Problem: Once you find a line containing the word "conserving" in the entries below, copy it.

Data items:
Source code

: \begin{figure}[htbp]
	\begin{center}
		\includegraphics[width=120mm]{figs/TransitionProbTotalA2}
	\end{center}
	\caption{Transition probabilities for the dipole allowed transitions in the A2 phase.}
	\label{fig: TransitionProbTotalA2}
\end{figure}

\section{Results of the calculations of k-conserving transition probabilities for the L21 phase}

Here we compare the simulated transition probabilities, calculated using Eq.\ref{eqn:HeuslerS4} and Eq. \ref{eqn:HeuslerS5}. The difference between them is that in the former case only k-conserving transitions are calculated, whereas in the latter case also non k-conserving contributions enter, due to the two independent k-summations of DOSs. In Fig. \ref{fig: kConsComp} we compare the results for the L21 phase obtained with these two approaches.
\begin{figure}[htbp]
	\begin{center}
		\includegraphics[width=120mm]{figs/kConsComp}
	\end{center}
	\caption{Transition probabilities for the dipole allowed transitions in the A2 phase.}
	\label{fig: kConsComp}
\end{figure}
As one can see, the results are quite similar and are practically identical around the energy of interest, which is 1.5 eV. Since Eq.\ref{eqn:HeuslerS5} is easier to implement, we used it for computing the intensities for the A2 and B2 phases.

Reply to the task:
\section{Results of the calculations of k-conserving transition probabilities for the L21 phase}
Here we compare the simulated transition probabilities, calculated using Eq.\ref{eqn:HeuslerS4} and Eq. \ref{eqn:HeuslerS5}. The difference between them is that in the former case only k-conserving transitions are calculated, whereas in the latter case also non k-conserving contributions enter, due to the two independent k-summations of DOSs. In Fig. \ref{fig: kConsComp} we compare the results for the L21 phase obtained with these two approaches.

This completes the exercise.